Detection, response, and recovery¶
These three capabilities define effective blue teaming. Each has internal trade-offs, and each works best when designed alongside the others rather than in isolation.
Detection strategies¶
Different detection strategies catch different things. None is sufficient on its own.
Signature-based detection catches known malware signatures, exploit patterns, or attack indicators. It is fast and accurate for what it knows about, and blind to anything novel.
Anomaly-based detection baselines normal behaviour and alerts on deviations. It catches unknown attacks at the cost of more false positives, and it requires a reliable understanding of what “normal” looks like in the environment being defended.
Behaviour-based detection focuses on attacker techniques rather than specific tools. A rule that detects credential-dumping behaviour catches the technique whether the tool is Mimikatz, a custom binary, or a procedure that has not yet been named. This kind of rule is more resilient to evasion than signature-based equivalents.
Threat-intelligence-driven detection incorporates external indicators of compromise and TTPs from threat feeds.
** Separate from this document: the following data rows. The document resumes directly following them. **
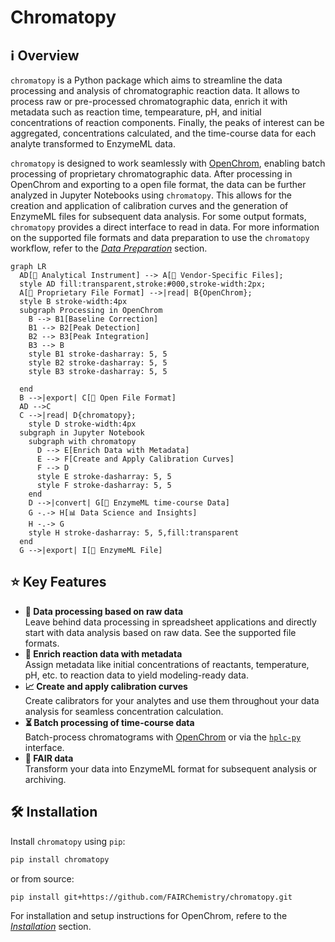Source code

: # Chromatopy

## ℹ️ Overview

`chromatopy` is a Python package which aims to streamline the data processing and analysis of chromatographic reaction data. It allows to process raw or pre-processed chromatographic data, enrich it with metadata such as reaction time, tempearature, pH, and initial concentrations of reaction components. Finally, the peaks of interest can be aggregated, concentrations calculated, and the time-course data for each analyte transformed to EnzymeML data.

`chromatopy` is designed to work seamlessly with [OpenChrom](https://lablicate.com/platform/openchrom), enabling batch processing of proprietary chromatographic data. After processing in OpenChrom and exporting to a open file format, the data can be further analyzed in Jupyter Notebooks using `chromatopy`. This allows for the creation and application of calibration curves and the generation of EnzymeML files for subsequent data analysis.
For some output formats, `chromatopy` provides a direct interface to read in data. For more information on the supported file formats and data preparation to use the `chromatopy` workflow, refer to the [_Data Preparation_](data-preparation.md) section.

``` mermaid
graph LR
  AD[🧪 Analytical Instrument] --> A[📄 Vendor-Specific Files];
  style AD fill:transparent,stroke:#000,stroke-width:2px;
  A[📄 Proprietary File Format] -->|read| B{OpenChrom};
  style B stroke-width:4px
  subgraph Processing in OpenChrom
    B --> B1[Baseline Correction]
    B1 --> B2[Peak Detection]
    B2 --> B3[Peak Integration]
    B3 --> B
    style B1 stroke-dasharray: 5, 5
    style B2 stroke-dasharray: 5, 5
    style B3 stroke-dasharray: 5, 5

  end
  B -->|export| C[📄 Open File Format]
  AD -->C
  C -->|read| D{chromatopy};
    style D stroke-width:4px
  subgraph in Jupyter Notebook
    subgraph with chromatopy
      D --> E[Enrich Data with Metadata]
      E --> F[Create and Apply Calibration Curves]
      F --> D
      style E stroke-dasharray: 5, 5
      style F stroke-dasharray: 5, 5
    end
    D -->|convert| G[📄 EnzymeML time-course Data]
    G -.-> H[📊 Data Science and Insights]
    H -.-> G
    style H stroke-dasharray: 5, 5,fill:transparent
  end
  G -->|export| I[📄 EnzymeML File]

```

## ⭐ Key Features

- **🌱 Data processing based on raw data**   
Leave behind data processing in spreadsheet applications and directly start with data analysis based on raw data. See the supported file formats.
- **🧪 Enrich reaction data with metadata**  
Assign metadata like initial concentrations of reactants, temperature, pH, etc. to reaction data to yield modeling-ready data.
- **📈 Create and apply calibration curves**  
Create calibrators for your analytes and use them throughout your data analysis for seamless concentration calculation.
- **⏳ Batch processing of time-course data**  
Batch-process chromatograms with [OpenChrom](https://lablicate.com/platform/openchrom) or via the [`hplc-py`](https://cremerlab.github.io/hplc-py/) interface.
- **📂 FAIR data**  
Transform your data into EnzymeML format for subsequent analysis or archiving.

## 🛠️ Installation

Install `chromatopy` using `pip`:

```bash
pip install chromatopy
```

or from source:

```bash
pip install git+https://github.com/FAIRChemistry/chromatopy.git
```

For installation and setup instructions for OpenChrom, refere to the [_Installation_](installation.md#openchrome-from-lablicate) section.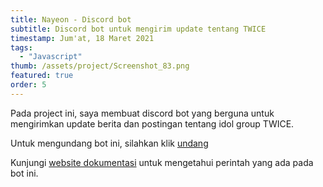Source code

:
 ```yaml
---
title: Nayeon - Discord bot
subtitle: Discord bot untuk mengirim update tentang TWICE
timestamp: Jum'at, 18 Maret 2021
tags:
  - "Javascript"
thumb: /assets/project/Screenshot_83.png
featured: true
order: 5
---
```


Pada project ini, saya membuat discord bot yang berguna untuk mengirimkan update berita dan postingan tentang idol group TWICE.

Untuk mengundang bot ini, silahkan klik [undang](https://discord.com/api/oauth2/authorize?client_id=939369011773321336&permissions=139855326334&scope=bot%20applications.commands)

Kunjungi [website dokumentasi](https://docs.nayeon.host/) untuk mengetahui perintah yang ada pada bot ini.
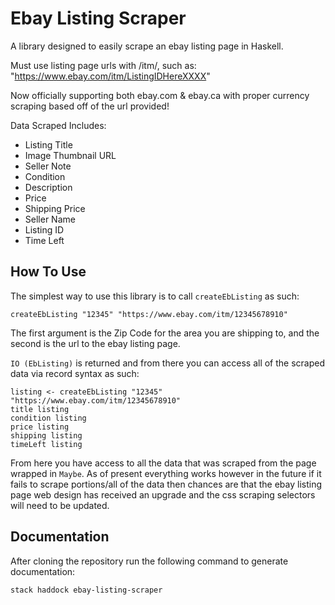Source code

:# Ebay Listing Scraper

A library designed to easily scrape an ebay listing page in Haskell.

Must use listing page urls with /itm/, such as: "https://www.ebay.com/itm/ListingIDHereXXXX"

Now officially supporting both ebay.com & ebay.ca with proper currency scraping based off of the url provided!

Data Scraped Includes:
- Listing Title
- Image Thumbnail URL
- Seller Note
- Condition
- Description
- Price
- Shipping Price
- Seller Name
- Listing ID
- Time Left 


## How To Use

The simplest way to use this library is to call `createEbListing` as such:
```
createEbListing "12345" "https://www.ebay.com/itm/12345678910"
```

The first argument is the Zip Code for the area you are shipping to, and the second is the url to the ebay listing page. 

`IO (EbListing)` is returned and from there you can access all of the scraped data via record syntax as such:
```
listing <- createEbListing "12345" "https://www.ebay.com/itm/12345678910"
title listing
condition listing
price listing
shipping listing
timeLeft listing
```

From here you have access to all the data that was scraped from the page wrapped in `Maybe`. As of present everything works however in the future if it fails to scrape portions/all of the data then chances are that the ebay listing page web design has received an upgrade and the css scraping selectors will need to be updated.


## Documentation

After cloning the repository run the following command to generate documentation:
```
stack haddock ebay-listing-scraper 
```

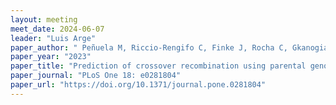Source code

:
```yaml
---
layout: meeting
meet_date: 2024-06-07
leader: "Luis Arge"
paper_author: " Peñuela M, Riccio-Rengifo C, Finke J, Rocha C, Gkanogiannis A, Wing RA, Lorieux M"
paper_year: "2023"
paper_title: "Prediction of crossover recombination using parental genomes"
paper_journal: "PLoS One 18: e0281804"
paper_url: "https://doi.org/10.1371/journal.pone.0281804"
---
```


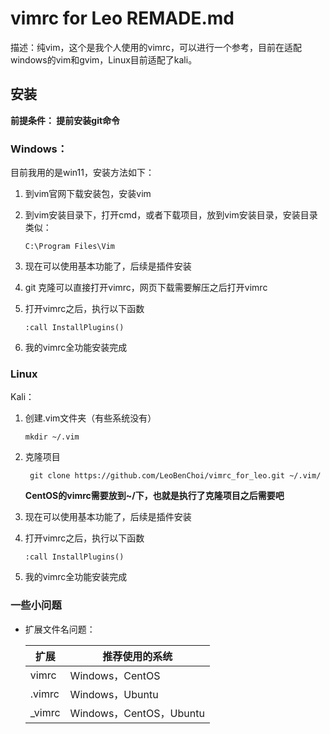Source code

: # vimrc for Leo REMADE.md

描述：纯vim，这个是我个人使用的vimrc，可以进行一个参考，目前在适配windows的vim和gvim，Linux目前适配了kali。



## 安装

**前提条件： 提前安装git命令**



### Windows：

目前我用的是win11，安装方法如下：

1. 到vim官网下载安装包，安装vim

2. 到vim安装目录下，打开cmd，或者下载项目，放到vim安装目录，安装目录类似：

   ```
   C:\Program Files\Vim
   ```

   

3. 现在可以使用基本功能了，后续是插件安装

4. git 克隆可以直接打开vimrc，网页下载需要解压之后打开vimrc

5. 打开vimrc之后，执行以下函数

   ```
   :call InstallPlugins()
   ```

6. 我的vimrc全功能安装完成



### Linux

Kali：

1. 创建.vim文件夹（有些系统没有）

   ```
   mkdir ~/.vim
   ```

   

2. 克隆项目

   ```
    git clone https://github.com/LeoBenChoi/vimrc_for_leo.git ~/.vim/
   ```

   

   **CentOS的vimrc需要放到~/下，也就是执行了克隆项目之后需要吧**

3. 现在可以使用基本功能了，后续是插件安装

4. 打开vimrc之后，执行以下函数

   ```
   :call InstallPlugins()
   ```

   

5. 我的vimrc全功能安装完成

### 一些小问题

- 扩展文件名问题：

  | 扩展   | 推荐使用的系统          |
  | ------ | ----------------------- |
  | vimrc  | Windows，CentOS         |
  | .vimrc | Windows，Ubuntu         |
  | _vimrc | Windows，CentOS，Ubuntu |

  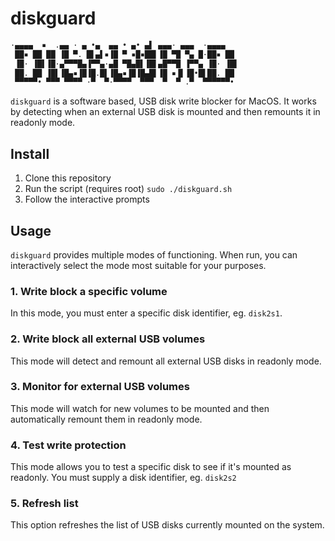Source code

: # diskguard

```bash
·▄▄▄▄  ▪  .▄▄ · ▄ •▄  ▄▄ • ▄• ▄▌ ▄▄▄· ▄▄▄  ·▄▄▄▄  
 ██▪ ██ ██ ▐█ ▀. █▌▄▌▪▐█ ▀ ▪█▪██▌▐█ ▀█ ▀▄ █·██▪ ██ 
 ▐█· ▐█▌▐█·▄▀▀▀█▄▐▀▀▄·▄█ ▀█▄█▌▐█▌▄█▀▀█ ▐▀▀▄ ▐█· ▐█▌
 ██. ██ ▐█▌▐█▄▪▐█▐█.█▌▐█▄▪▐█▐█▄█▌▐█ ▪▐▌▐█•█▌██. ██ 
 ▀▀▀▀▀• ▀▀▀ ▀▀▀▀ ·▀  ▀·▀▀▀▀  ▀▀▀  ▀  ▀ .▀  ▀▀▀▀▀▀•
```

`diskguard` is a software based, USB disk write blocker for MacOS. It works by detecting when an external USB disk is mounted and then remounts it in readonly mode.

## Install

1. Clone this repository
2. Run the script (requires root) `sudo ./diskguard.sh`
3. Follow the interactive prompts

## Usage

`diskguard` provides multiple modes of functioning. When run, you can interactively select the mode most suitable for your purposes.

### 1. Write block a specific volume

In this mode, you must enter a specific disk identifier, eg. `disk2s1`.

### 2. Write block all external USB volumes

This mode will detect and remount all external USB disks in readonly mode.

### 3. Monitor for external USB volumes

This mode will watch for new volumes to be mounted and then automatically remount them in readonly mode.

### 4. Test write protection

This mode allows you to test a specific disk to see if it's mounted as readonly. You must supply a disk identifier, eg. `disk2s2`

### 5. Refresh list

This option refreshes the list of USB disks currently mounted on the system. 


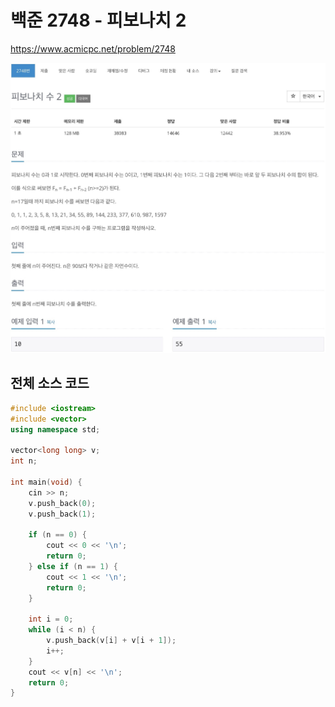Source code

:# 백준 2748 - 피보나치 2

https://www.acmicpc.net/problem/2748

![](2748.jpeg)

## 전체 소스 코드
```cpp
#include <iostream>
#include <vector>
using namespace std;

vector<long long> v;
int n;

int main(void) {
    cin >> n;
    v.push_back(0);
    v.push_back(1);

    if (n == 0) {
        cout << 0 << '\n';
        return 0;
    } else if (n == 1) {
        cout << 1 << '\n';
        return 0;
    }

    int i = 0;
    while (i < n) {
        v.push_back(v[i] + v[i + 1]);
        i++;
    }
    cout << v[n] << '\n';
    return 0;
}
```
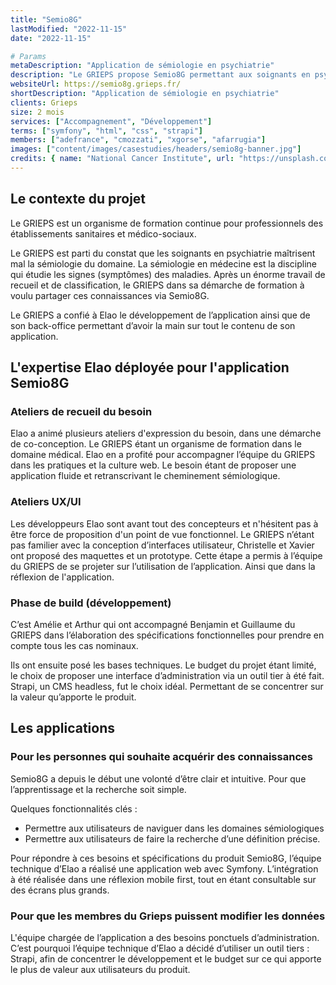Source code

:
 ```yaml
---
title: "Semio8G"
lastModified: "2022-11-15"
date: "2022-11-15"

# Params
metaDescription: "Application de sémiologie en psychiatrie"
description: "Le GRIEPS propose Semio8G permettant aux soignants en psychiatrie de maitriser la sémilogie de leur domaine."
websiteUrl: https://semio8g.grieps.fr/
shortDescription: "Application de sémiologie en psychiatrie"
clients: Grieps
size: 2 mois
services: ["Accompagnement", "Développement"]
terms: ["symfony", "html", "css", "strapi"]
members: ["adefrance", "cmozzati", "xgorse", "afarrugia"]
images: ["content/images/casestudies/headers/semio8g-banner.jpg"]
credits: { name: "National Cancer Institute", url: "https://unsplash.com/@nci" }
---
```


## Le contexte du projet

Le GRIEPS est un organisme de formation continue pour professionnels des établissements sanitaires et médico-sociaux.

Le GRIEPS est parti du constat que les soignants en psychiatrie maîtrisent mal la sémiologie du domaine. 
La sémiologie en médecine est la discipline qui étudie les signes (symptômes) des maladies. 
Après un énorme travail de recueil et de classification,
le GRIEPS dans sa démarche de formation à voulu partager ces connaissances via Semio8G.

Le GRIEPS a confié à Elao le développement de l’application ainsi que de son back-office permettant d’avoir la main sur tout le contenu de son application.

## L'expertise Elao déployée pour l'application Semio8G

### Ateliers de recueil du besoin

Elao a animé plusieurs ateliers d'expression du besoin, dans une démarche de co-conception. 
Le GRIEPS étant un organisme de formation dans le domaine médical. 
Elao en a profité pour accompagner l’équipe du GRIEPS dans les pratiques et la culture web.
Le besoin étant de proposer une application fluide et retranscrivant le cheminement sémiologique.

### Ateliers UX/UI

Les développeurs Elao sont avant tout des concepteurs et n'hésitent pas à être force de proposition d'un point de vue fonctionnel. 
Le GRIEPS n’étant pas familier avec la conception d’interfaces utilisateur, Christelle et Xavier ont proposé des maquettes et un prototype. 
Cette étape a permis à l’équipe du GRIEPS de se projeter sur l’utilisation de l’application. 
Ainsi que dans la réflexion de l'application.

### Phase de build (développement)

C’est Amélie et Arthur qui ont accompagné Benjamin et Guillaume du GRIEPS dans l’élaboration 
des spécifications fonctionnelles pour prendre en compte tous les cas nominaux.

Ils ont ensuite posé les bases techniques. Le budget du projet étant limité, 
le choix de proposer une interface d’administration via un outil tier à été fait. 
Strapi, un CMS headless, fut le choix idéal. Permettant de se concentrer sur la valeur qu’apporte le produit.


## Les applications

### Pour les personnes qui souhaite acquérir des connaissances

Semio8G a depuis le début une volonté d’être clair et intuitive. 
Pour que l’apprentissage et la recherche soit simple.


Quelques fonctionnalités clés :

- Permettre aux utilisateurs de naviguer dans les domaines sémiologiques
- Permettre aux utilisateurs de faire la recherche d’une définition précise.

Pour répondre à ces besoins et spécifications du produit Semio8G, l’équipe technique d’Elao a réalisé une application web avec Symfony. 
L’intégration à été réalisée dans une réflexion mobile first, tout en étant consultable sur des écrans plus grands.


### Pour que les membres du Grieps puissent modifier les données 

L'équipe chargée de l’application a des besoins ponctuels d’administration. 
C’est pourquoi l’équipe technique d’Elao a décidé d’utiliser un outil tiers : Strapi, 
afin de concentrer le développement et le budget sur ce qui apporte le plus de valeur aux utilisateurs du produit.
It catches known adversary infrastructure and techniques, with the limitation that it depends on the intelligence being current.
User and entity behaviour analytics (UEBA) uses machine-learning models to identify unusual user activity, lateral movement patterns, and compromised accounts based on historical behaviour. It is most useful for insider-threat scenarios where rule-based detection has nothing to match against.
Detection layers¶
Detection works best at multiple layers simultaneously.
Network-level detection covers traffic analysis, IDS/IPS, DNS monitoring, proxy logs, and netflow data. The targets are command-and-control communications, lateral movement, and data exfiltration patterns.
Endpoint-level detection covers EDR tools, process monitoring, file integrity monitoring, and registry monitoring. The targets are malware execution, persistence mechanisms, and credential theft.
Application-level detection covers application logs, authentication events, and database activity monitoring. The targets are account compromise, data access abuse, SQL injection, and web attacks.
Cloud and identity detection covers cloud provider logs (AWS CloudTrail, Azure Monitor), identity provider logs (Azure AD, Okta), and API activity monitoring. The targets are cloud resource abuse and identity attacks.
Response procedures¶
Response unfolds in stages, each with its own objective.
Triage and validation determines whether an alert represents a real threat or a false positive, gathers initial evidence, and assesses scope and severity.
Containment isolates affected systems to prevent spread: disconnection from the network, account disablement, blocking malicious infrastructure at firewall or proxy.
Eradication removes attacker presence completely: malware deletion, persistence mechanisms removed, compromised credentials revoked, exploited vulnerabilities closed.
Evidence preservation maintains chain of custody for forensics: memory images, disk images, logs, and complete documentation for investigation and potential legal action.
Recovery restores systems from known-good backups, rebuilds compromised systems from scratch where necessary, and validates that attacker presence is eliminated before reconnection.
Recovery priorities¶
Critical systems come first. Business-critical services and the systems supporting essential operations recover before less important ones.
A clean rebuild is preferable to a quick fix when a system has been compromised. Cleaning attacker artefacts off a compromised system leaves the risk of incomplete eradication; rebuilding from scratch eliminates the question.
Validation precedes restoration. Recovered systems are tested in isolated environments before reconnection to production, with verification that no reinfection or persistence remains.
Enhanced monitoring on recovered systems catches any remaining attacker presence quickly during the period when reinfection is most likely.